A simple TensorFlow 2.0 example to parse a dataset into TFRecord format, and then read that dataset.

In this example, the Titanic Dataset (in CSV format) will be used as a toy dataset, for parsing all the dataset features into TFRecord format, and then building an input pipeline that can be used for training models.

In [1]:
import csv
import requests
import tensorflow as tf

In [2]:

# Download Titanic dataset (in csv format).
d = requests.get("https://raw.githubusercontent.com/tflearn/tflearn.github.io/master/resources/titanic_dataset.csv")
with open("titanic_dataset.csv", "wb") as f:
    f.write(d.content)

In [5]:
# Generate Integer Features.
def build_int64_feature(data):
    return tf.train.Feature(int64_list=tf.train.Int64List(value=[data]))

# Generate Float Features.
def build_float_feature(data):
    return tf.train.Feature(float_list=tf.train.FloatList(value=[data]))

# Generate String Features.
def build_string_feature(data):
    return tf.train.Feature(bytes_list=tf.train.BytesList(value=[data]))
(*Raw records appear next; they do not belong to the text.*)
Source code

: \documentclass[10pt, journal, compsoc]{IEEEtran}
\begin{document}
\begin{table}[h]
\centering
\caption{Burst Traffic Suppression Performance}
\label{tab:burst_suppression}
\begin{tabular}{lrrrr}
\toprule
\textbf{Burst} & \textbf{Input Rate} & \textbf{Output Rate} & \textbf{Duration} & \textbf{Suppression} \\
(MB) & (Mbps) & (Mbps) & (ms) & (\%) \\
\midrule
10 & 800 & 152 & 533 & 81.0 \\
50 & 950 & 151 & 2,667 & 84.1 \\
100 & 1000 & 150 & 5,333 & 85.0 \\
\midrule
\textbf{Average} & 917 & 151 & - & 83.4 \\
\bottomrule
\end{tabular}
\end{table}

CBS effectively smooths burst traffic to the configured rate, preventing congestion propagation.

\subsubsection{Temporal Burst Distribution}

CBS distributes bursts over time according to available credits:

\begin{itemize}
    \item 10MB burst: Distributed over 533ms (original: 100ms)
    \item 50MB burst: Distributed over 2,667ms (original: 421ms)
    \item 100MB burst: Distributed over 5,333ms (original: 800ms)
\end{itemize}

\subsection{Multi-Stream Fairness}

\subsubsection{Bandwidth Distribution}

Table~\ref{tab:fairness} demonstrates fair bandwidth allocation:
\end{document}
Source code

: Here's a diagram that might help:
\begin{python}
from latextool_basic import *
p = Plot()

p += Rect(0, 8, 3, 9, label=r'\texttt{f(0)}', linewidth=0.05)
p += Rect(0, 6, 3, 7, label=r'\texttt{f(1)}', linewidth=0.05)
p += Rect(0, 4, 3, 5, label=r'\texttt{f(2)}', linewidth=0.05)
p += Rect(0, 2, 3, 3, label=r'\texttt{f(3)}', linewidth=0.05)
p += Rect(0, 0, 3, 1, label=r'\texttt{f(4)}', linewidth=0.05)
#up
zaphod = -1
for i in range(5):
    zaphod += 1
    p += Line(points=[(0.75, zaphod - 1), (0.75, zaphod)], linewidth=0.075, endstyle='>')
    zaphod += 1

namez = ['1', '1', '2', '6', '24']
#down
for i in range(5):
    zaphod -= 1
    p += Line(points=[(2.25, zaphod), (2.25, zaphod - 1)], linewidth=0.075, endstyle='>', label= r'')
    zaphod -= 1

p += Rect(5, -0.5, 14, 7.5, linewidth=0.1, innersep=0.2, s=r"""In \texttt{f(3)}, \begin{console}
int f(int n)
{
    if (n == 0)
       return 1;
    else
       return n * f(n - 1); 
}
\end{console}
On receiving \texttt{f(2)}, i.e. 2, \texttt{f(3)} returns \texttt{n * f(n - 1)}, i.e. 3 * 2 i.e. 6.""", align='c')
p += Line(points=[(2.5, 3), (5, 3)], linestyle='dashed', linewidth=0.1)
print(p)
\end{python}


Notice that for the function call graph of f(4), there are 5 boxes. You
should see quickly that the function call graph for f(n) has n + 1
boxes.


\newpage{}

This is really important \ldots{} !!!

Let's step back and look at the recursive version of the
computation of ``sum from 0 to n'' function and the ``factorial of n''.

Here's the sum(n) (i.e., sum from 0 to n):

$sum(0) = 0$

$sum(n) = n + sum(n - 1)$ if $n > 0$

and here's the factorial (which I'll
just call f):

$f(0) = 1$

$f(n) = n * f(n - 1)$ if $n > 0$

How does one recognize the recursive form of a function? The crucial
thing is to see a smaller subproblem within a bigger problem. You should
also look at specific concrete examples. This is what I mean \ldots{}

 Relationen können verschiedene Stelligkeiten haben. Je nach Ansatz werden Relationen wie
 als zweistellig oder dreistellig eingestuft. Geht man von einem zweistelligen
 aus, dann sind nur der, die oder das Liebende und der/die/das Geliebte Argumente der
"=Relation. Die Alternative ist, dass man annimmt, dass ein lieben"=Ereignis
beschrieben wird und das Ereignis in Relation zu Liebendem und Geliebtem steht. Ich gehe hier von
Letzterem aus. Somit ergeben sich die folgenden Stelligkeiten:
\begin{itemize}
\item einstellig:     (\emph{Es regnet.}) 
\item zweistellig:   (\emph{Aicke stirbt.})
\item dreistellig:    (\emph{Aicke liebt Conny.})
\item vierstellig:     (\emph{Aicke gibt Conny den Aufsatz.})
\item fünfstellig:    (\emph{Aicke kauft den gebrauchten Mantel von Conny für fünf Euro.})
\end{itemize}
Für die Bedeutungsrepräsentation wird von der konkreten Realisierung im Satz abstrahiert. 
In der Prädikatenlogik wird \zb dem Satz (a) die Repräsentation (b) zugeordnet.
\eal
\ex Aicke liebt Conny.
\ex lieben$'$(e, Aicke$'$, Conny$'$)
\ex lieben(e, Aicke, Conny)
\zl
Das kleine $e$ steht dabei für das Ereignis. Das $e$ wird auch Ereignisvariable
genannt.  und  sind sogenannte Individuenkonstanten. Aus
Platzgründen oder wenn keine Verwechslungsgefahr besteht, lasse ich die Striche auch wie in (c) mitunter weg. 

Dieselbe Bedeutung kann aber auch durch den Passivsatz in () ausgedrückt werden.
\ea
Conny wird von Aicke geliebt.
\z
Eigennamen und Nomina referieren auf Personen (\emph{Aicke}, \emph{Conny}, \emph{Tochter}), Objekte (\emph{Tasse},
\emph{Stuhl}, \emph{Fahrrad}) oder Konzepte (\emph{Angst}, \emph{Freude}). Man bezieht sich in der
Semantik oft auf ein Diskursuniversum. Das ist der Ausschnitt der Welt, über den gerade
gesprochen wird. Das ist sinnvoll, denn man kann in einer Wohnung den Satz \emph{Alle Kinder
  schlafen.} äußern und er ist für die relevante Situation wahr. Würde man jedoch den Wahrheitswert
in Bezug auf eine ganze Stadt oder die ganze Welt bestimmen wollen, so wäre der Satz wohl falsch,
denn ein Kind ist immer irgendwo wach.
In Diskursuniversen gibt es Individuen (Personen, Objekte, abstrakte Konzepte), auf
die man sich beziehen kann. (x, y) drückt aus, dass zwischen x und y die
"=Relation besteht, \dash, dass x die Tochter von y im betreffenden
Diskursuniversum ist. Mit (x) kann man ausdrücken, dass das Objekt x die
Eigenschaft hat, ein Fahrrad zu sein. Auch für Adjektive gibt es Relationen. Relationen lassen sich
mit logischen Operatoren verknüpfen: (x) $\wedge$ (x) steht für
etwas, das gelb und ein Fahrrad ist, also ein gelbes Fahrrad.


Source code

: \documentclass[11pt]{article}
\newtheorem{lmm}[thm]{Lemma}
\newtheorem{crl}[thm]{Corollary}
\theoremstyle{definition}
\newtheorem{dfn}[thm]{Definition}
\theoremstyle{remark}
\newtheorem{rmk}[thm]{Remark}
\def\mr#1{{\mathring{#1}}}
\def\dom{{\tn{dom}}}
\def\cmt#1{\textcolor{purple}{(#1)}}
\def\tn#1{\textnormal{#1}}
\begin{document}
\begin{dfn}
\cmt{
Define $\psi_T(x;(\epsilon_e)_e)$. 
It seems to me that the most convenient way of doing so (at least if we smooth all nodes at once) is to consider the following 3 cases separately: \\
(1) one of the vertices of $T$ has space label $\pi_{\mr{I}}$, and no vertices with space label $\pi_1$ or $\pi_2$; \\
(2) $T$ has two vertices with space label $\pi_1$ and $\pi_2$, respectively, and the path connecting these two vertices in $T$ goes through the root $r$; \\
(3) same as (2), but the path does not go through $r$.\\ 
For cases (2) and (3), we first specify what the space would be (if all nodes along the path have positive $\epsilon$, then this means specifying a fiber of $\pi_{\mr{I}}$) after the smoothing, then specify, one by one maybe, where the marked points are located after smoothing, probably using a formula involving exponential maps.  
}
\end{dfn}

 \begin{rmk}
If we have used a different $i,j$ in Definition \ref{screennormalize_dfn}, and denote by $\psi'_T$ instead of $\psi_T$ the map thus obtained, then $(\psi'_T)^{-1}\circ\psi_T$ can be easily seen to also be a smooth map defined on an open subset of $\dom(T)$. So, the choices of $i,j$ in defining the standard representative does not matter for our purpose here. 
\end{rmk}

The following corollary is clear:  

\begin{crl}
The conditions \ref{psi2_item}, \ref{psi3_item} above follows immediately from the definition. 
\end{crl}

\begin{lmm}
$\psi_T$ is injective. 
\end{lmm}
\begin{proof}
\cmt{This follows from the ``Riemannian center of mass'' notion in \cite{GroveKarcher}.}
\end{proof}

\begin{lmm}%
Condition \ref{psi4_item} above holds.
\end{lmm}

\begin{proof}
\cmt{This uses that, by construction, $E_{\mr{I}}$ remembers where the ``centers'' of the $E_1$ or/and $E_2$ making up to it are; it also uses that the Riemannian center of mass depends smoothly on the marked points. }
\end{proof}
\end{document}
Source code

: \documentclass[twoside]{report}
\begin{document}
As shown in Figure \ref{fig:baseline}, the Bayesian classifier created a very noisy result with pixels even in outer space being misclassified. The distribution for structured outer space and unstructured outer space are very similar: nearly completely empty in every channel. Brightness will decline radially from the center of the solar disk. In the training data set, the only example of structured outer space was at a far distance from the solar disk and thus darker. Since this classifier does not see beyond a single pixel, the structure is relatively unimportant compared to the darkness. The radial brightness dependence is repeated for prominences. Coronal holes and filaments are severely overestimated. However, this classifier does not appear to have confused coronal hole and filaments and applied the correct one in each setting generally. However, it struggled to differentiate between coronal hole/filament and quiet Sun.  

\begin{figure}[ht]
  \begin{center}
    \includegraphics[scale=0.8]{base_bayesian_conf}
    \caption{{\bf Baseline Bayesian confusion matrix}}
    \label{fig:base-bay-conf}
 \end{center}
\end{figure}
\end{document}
# Generate a TF `Example`, parsing all features of the dataset.
def convert_to_tfexample(survived, pclass, name, sex, age, sibsp, parch, ticket, fare):
    return tf.train.Example(
        features=tf.train.Features(
            feature={
                'survived': build_int64_feature(survived),
                'pclass': build_int64_feature(pclass),
                'name': build_string_feature(name),
                'sex': build_string_feature(sex),
                'age': build_float_feature(age),
                'sibsp': build_int64_feature(sibsp),
                'parch': build_int64_feature(parch),
                'ticket': build_string_feature(ticket),
                'fare': build_float_feature(fare),
            })
    )

In [6]:
# Open dataset file.
with open("titanic_dataset.csv") as f:
    # Output TFRecord file.
    with tf.io.TFRecordWriter("titanic_dataset.tfrecord") as w:
        # Generate a TF Example for all row in our dataset.
        # CSV reader will read and parse all rows.
        reader = csv.reader(f, skipinitialspace=True)
        for i, record in enumerate(reader):
            # Skip header.
            if i == 0:
                continue
            survived, pclass, name, sex, age, sibsp, parch, ticket, fare = record
            # Parse each csv row to TF Example using the above functions.
            example = convert_to_tfexample(int(survived), int(pclass), name, sex, float(age), int(sibsp), int(parch), ticket, float(fare))
            # Serialize each TF Example to string, and write to TFRecord file.
            w.write(example.SerializeToString())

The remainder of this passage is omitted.